Hi there. There's no tricks as to how to get over it. There's no magic wand to make it all disappear.

You will naturally feel a bit upset and down for a while.

One very good thing NOT to do, is don't go and try to get into another relationship too soon. Rebound relationships very rarely go well. Instead, get back in touch with your friends and keep in contact with them and go out with them. Try to make your own life as interesting and exciting as it can be from now on. Perhaps start some new hobbies and interests, that will fill your time and make it enjoyable. Get to know yourself all over again.

Remember to have fun and laugh and be happy.

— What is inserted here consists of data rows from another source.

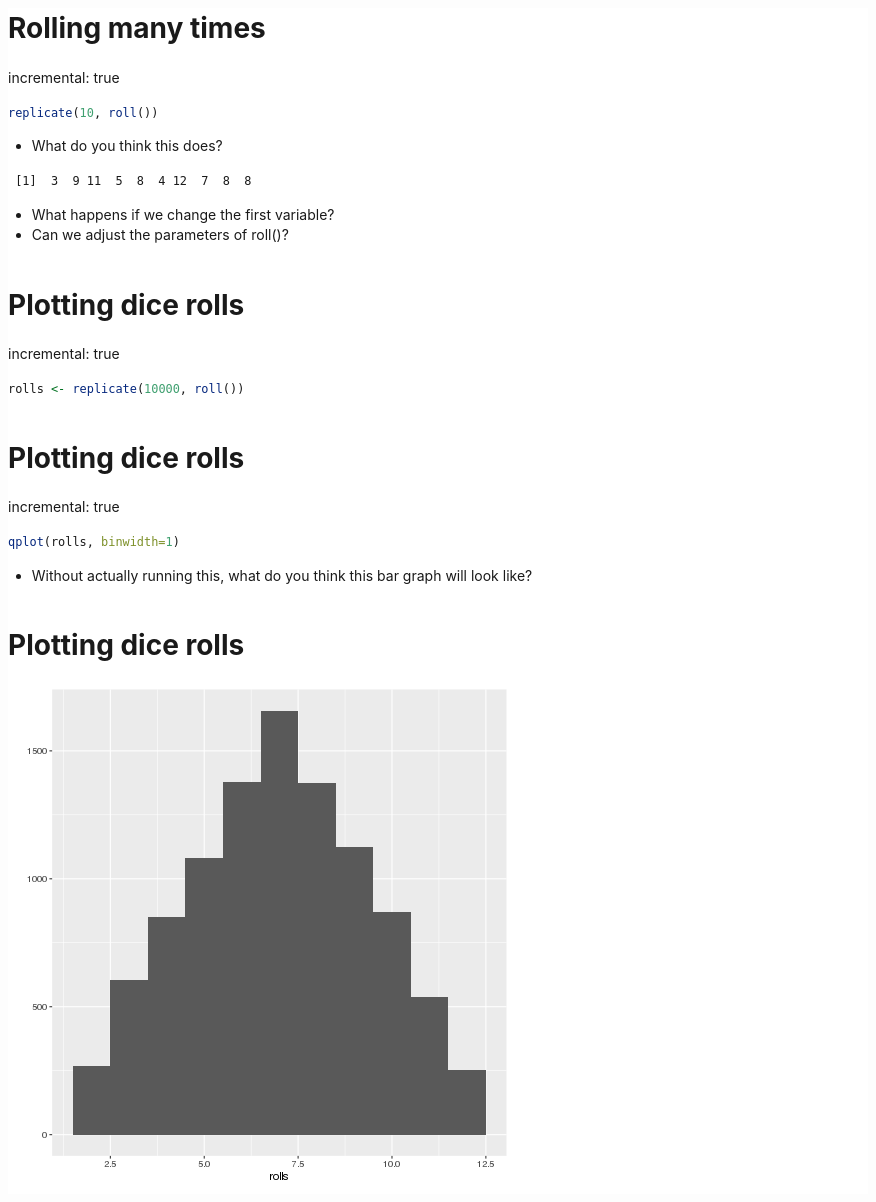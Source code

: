 
Rolling many times
========================================================
incremental: true


```r
replicate(10, roll())
```
- What do you think this does?

```
 [1]  3  9 11  5  8  4 12  7  8  8
```

- What happens if we change the first variable? 
- Can we adjust the parameters of roll()?

Plotting dice rolls
========================================================
incremental: true


```r
rolls <- replicate(10000, roll())
```

Plotting dice rolls 
========================================================
incremental: true


```r
qplot(rolls, binwidth=1)
```
- Without actually running this, what do you think this bar graph will look like?

Plotting dice rolls 
========================================================
![plot of chunk unnamed-chunk-17](workshop-slides.Rmd-figure/unnamed-chunk-17-1.png)
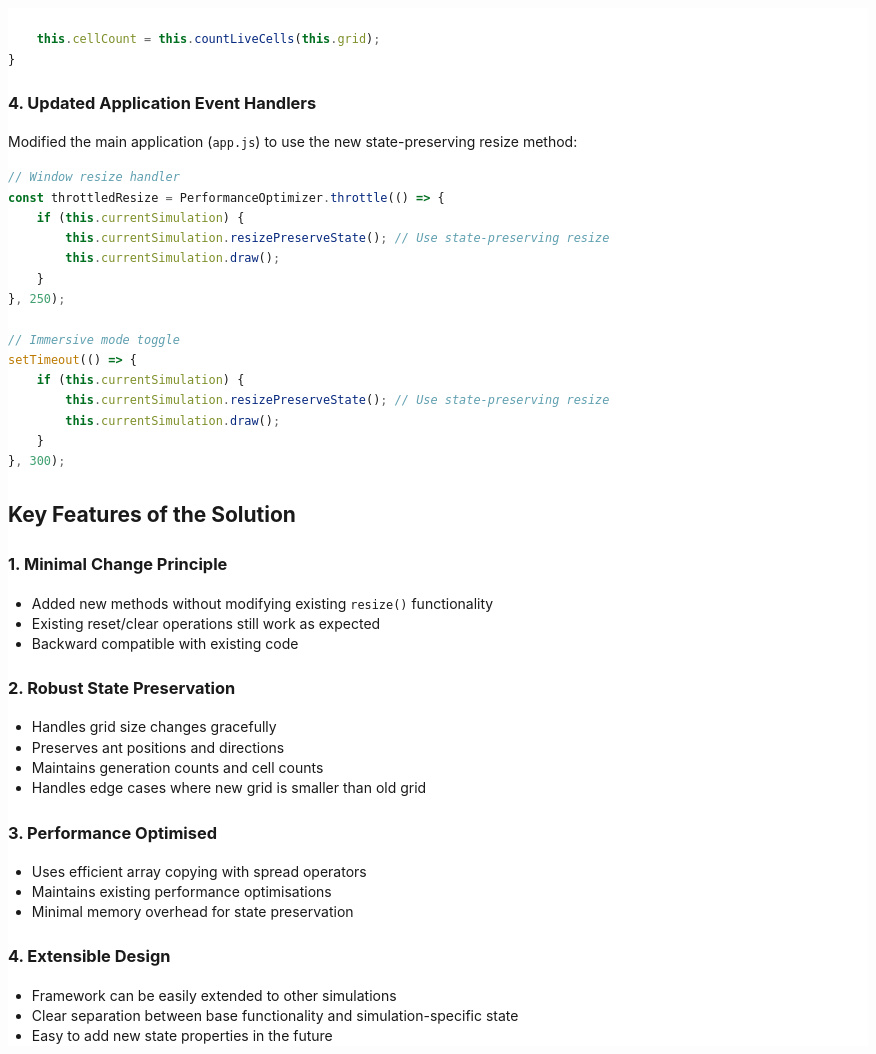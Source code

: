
 ```javascript
    
    this.cellCount = this.countLiveCells(this.grid);
}
```

### 4. Updated Application Event Handlers

Modified the main application (`app.js`) to use the new state-preserving resize method:

```javascript
// Window resize handler
const throttledResize = PerformanceOptimizer.throttle(() => {
    if (this.currentSimulation) {
        this.currentSimulation.resizePreserveState(); // Use state-preserving resize
        this.currentSimulation.draw();
    }
}, 250);

// Immersive mode toggle
setTimeout(() => {
    if (this.currentSimulation) {
        this.currentSimulation.resizePreserveState(); // Use state-preserving resize
        this.currentSimulation.draw();
    }
}, 300);
```

## Key Features of the Solution

### 1. **Minimal Change Principle**
- Added new methods without modifying existing `resize()` functionality
- Existing reset/clear operations still work as expected
- Backward compatible with existing code

### 2. **Robust State Preservation**
- Handles grid size changes gracefully
- Preserves ant positions and directions
- Maintains generation counts and cell counts
- Handles edge cases where new grid is smaller than old grid

### 3. **Performance Optimised**
- Uses efficient array copying with spread operators
- Maintains existing performance optimisations
- Minimal memory overhead for state preservation

### 4. **Extensible Design**
- Framework can be easily extended to other simulations
- Clear separation between base functionality and simulation-specific state
- Easy to add new state properties in the future
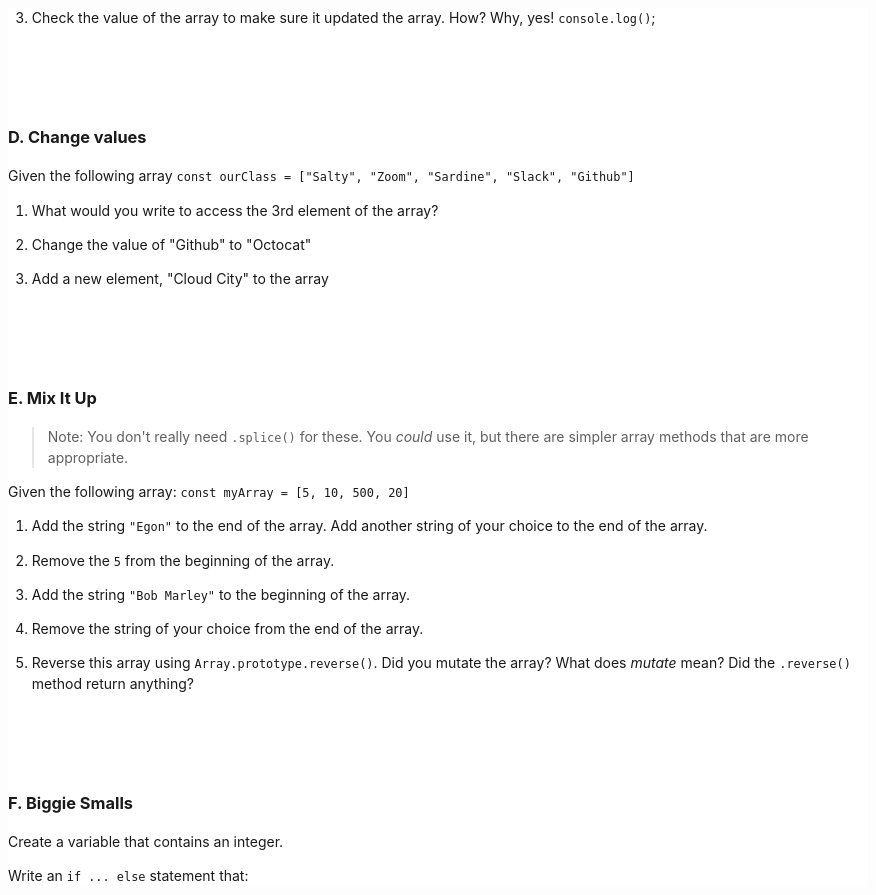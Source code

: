 3. Check the value of the array to make sure it updated the array.  How?  Why, yes! `console.log()`;




<br>
<br>
<br>



### D. Change values

Given the following array `const ourClass = ["Salty", "Zoom", "Sardine", "Slack", "Github"]`

1. What would you write to access the 3rd element of the array?

2. Change the value of "Github" to "Octocat"

3. Add a new element, "Cloud City" to the array



<br>
<br>
<br>



### E. Mix It Up

>Note: You don't really need `.splice()` for these. You _could_ use it, but there are simpler array methods that are more appropriate.

Given the following array: `const myArray = [5, 10, 500, 20]`

1. Add the string `"Egon"` to the end of the array. Add another string of your choice to the end of the array.

2. Remove the `5` from the beginning of the array.

3. Add the string `"Bob Marley"` to the beginning of the array.

4. Remove the string of your choice from the end of the array.

5. Reverse this array using `Array.prototype.reverse()`.  Did you mutate the array? What does _mutate_ mean? Did the `.reverse()` method return anything?



<br>
<br>
<br>




### F. Biggie Smalls

Create a variable that contains an integer.

Write an `if ... else` statement that:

Try not to sit around and mope all the time, thinking about her. Time does help you move on, but you do have to make some effort also.

You have to start feeling good about yourself and believing in yourself again. Perhaps you have lost some of your confidence with this recent breakup. You are still the same person you were before it happened.

You need to start liking yourself again and believing you are a worthy human being, who deserves the best.

You will meet another nice young lady eventually, but it can't be pushed or forced to happen any sooner than it's meant to. Everything in good time.

In the meantime enjoy your life, but take it one day at a time. Try to live in the present moment as much as you can. Don't think about yesterday, and forget about tomorrow. All you have is "Now".

Hope this helps you. Take care and best wishes.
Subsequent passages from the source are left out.